Records for the exercise ->
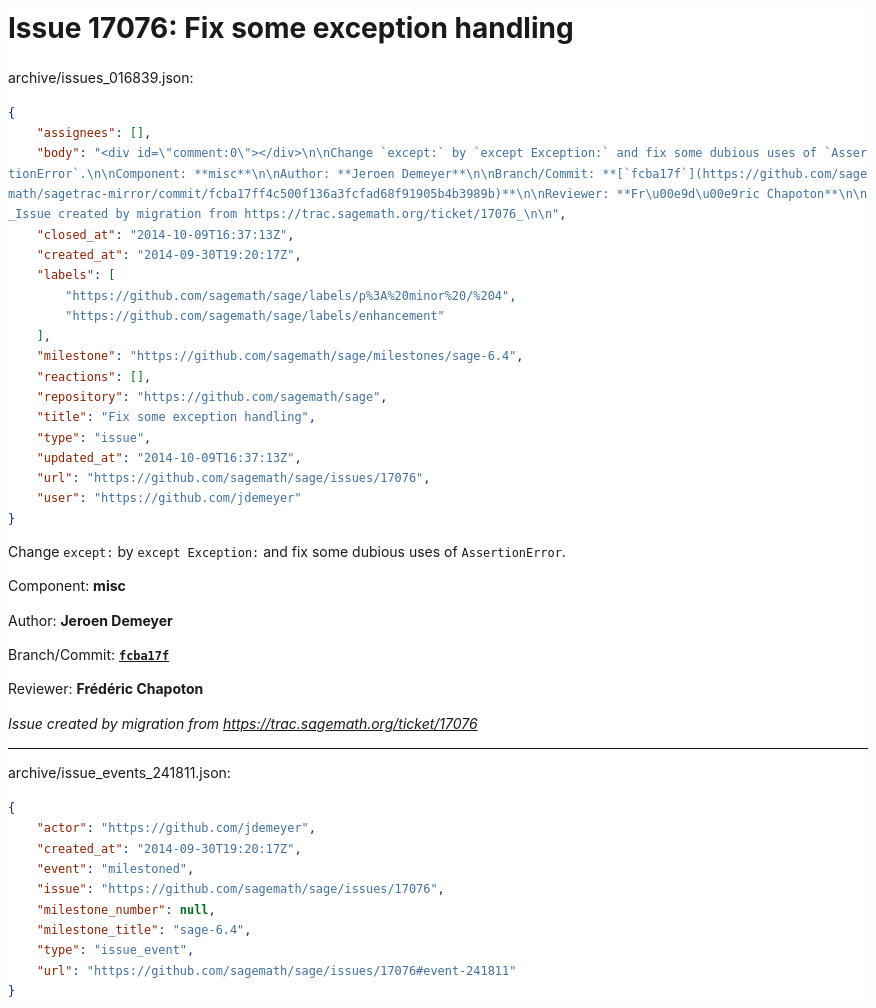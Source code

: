# Issue 17076: Fix some exception handling

archive/issues_016839.json:
```json
{
    "assignees": [],
    "body": "<div id=\"comment:0\"></div>\n\nChange `except:` by `except Exception:` and fix some dubious uses of `AssertionError`.\n\nComponent: **misc**\n\nAuthor: **Jeroen Demeyer**\n\nBranch/Commit: **[`fcba17f`](https://github.com/sagemath/sagetrac-mirror/commit/fcba17ff4c500f136a3fcfad68f91905b4b3989b)**\n\nReviewer: **Fr\u00e9d\u00e9ric Chapoton**\n\n_Issue created by migration from https://trac.sagemath.org/ticket/17076_\n\n",
    "closed_at": "2014-10-09T16:37:13Z",
    "created_at": "2014-09-30T19:20:17Z",
    "labels": [
        "https://github.com/sagemath/sage/labels/p%3A%20minor%20/%204",
        "https://github.com/sagemath/sage/labels/enhancement"
    ],
    "milestone": "https://github.com/sagemath/sage/milestones/sage-6.4",
    "reactions": [],
    "repository": "https://github.com/sagemath/sage",
    "title": "Fix some exception handling",
    "type": "issue",
    "updated_at": "2014-10-09T16:37:13Z",
    "url": "https://github.com/sagemath/sage/issues/17076",
    "user": "https://github.com/jdemeyer"
}
```
<div id="comment:0"></div>

Change `except:` by `except Exception:` and fix some dubious uses of `AssertionError`.

Component: **misc**

Author: **Jeroen Demeyer**

Branch/Commit: **[`fcba17f`](https://github.com/sagemath/sagetrac-mirror/commit/fcba17ff4c500f136a3fcfad68f91905b4b3989b)**

Reviewer: **Frédéric Chapoton**

_Issue created by migration from https://trac.sagemath.org/ticket/17076_





---

archive/issue_events_241811.json:
```json
{
    "actor": "https://github.com/jdemeyer",
    "created_at": "2014-09-30T19:20:17Z",
    "event": "milestoned",
    "issue": "https://github.com/sagemath/sage/issues/17076",
    "milestone_number": null,
    "milestone_title": "sage-6.4",
    "type": "issue_event",
    "url": "https://github.com/sagemath/sage/issues/17076#event-241811"
}
```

What you have to do -> Without the pictures, repeat the listing word for word.

Task result ->
Source code

:# Issue 17076: Fix some exception handling

archive/issues_016839.json:
```json
{
    "assignees": [],
    "body": "<div id=\"comment:0\"></div>\n\nChange `except:` by `except Exception:` and fix some dubious uses of `AssertionError`.\n\nComponent: **misc**\n\nAuthor: **Jeroen Demeyer**\n\nBranch/Commit: **[`fcba17f`](https://github.com/sagemath/sagetrac-mirror/commit/fcba17ff4c500f136a3fcfad68f91905b4b3989b)**\n\nReviewer: **Fr\u00e9d\u00e9ric Chapoton**\n\n_Issue created by migration from https://trac.sagemath.org/ticket/17076_\n\n",
    "closed_at": "2014-10-09T16:37:13Z",
    "created_at": "2014-09-30T19:20:17Z",
    "labels": [
        "https://github.com/sagemath/sage/labels/p%3A%20minor%20/%204",
        "https://github.com/sagemath/sage/labels/enhancement"
    ],
    "milestone": "https://github.com/sagemath/sage/milestones/sage-6.4",
    "reactions": [],
    "repository": "https://github.com/sagemath/sage",
    "title": "Fix some exception handling",
    "type": "issue",
    "updated_at": "2014-10-09T16:37:13Z",
    "url": "https://github.com/sagemath/sage/issues/17076",
    "user": "https://github.com/jdemeyer"
}
```
<div id="comment:0"></div>

Change `except:` by `except Exception:` and fix some dubious uses of `AssertionError`.

Component: **misc**

Author: **Jeroen Demeyer**

Branch/Commit: **[`fcba17f`](https://github.com/sagemath/sagetrac-mirror/commit/fcba17ff4c500f136a3fcfad68f91905b4b3989b)**

Reviewer: **Frédéric Chapoton**

_Issue created by migration from https://trac.sagemath.org/ticket/17076_





---

archive/issue_events_241811.json:
```json
{
    "actor": "https://github.com/jdemeyer",
    "created_at": "2014-09-30T19:20:17Z",
    "event": "milestoned",
    "issue": "https://github.com/sagemath/sage/issues/17076",
    "milestone_number": null,
    "milestone_title": "sage-6.4",
    "type": "issue_event",
    "url": "https://github.com/sagemath/sage/issues/17076#event-241811"
}
```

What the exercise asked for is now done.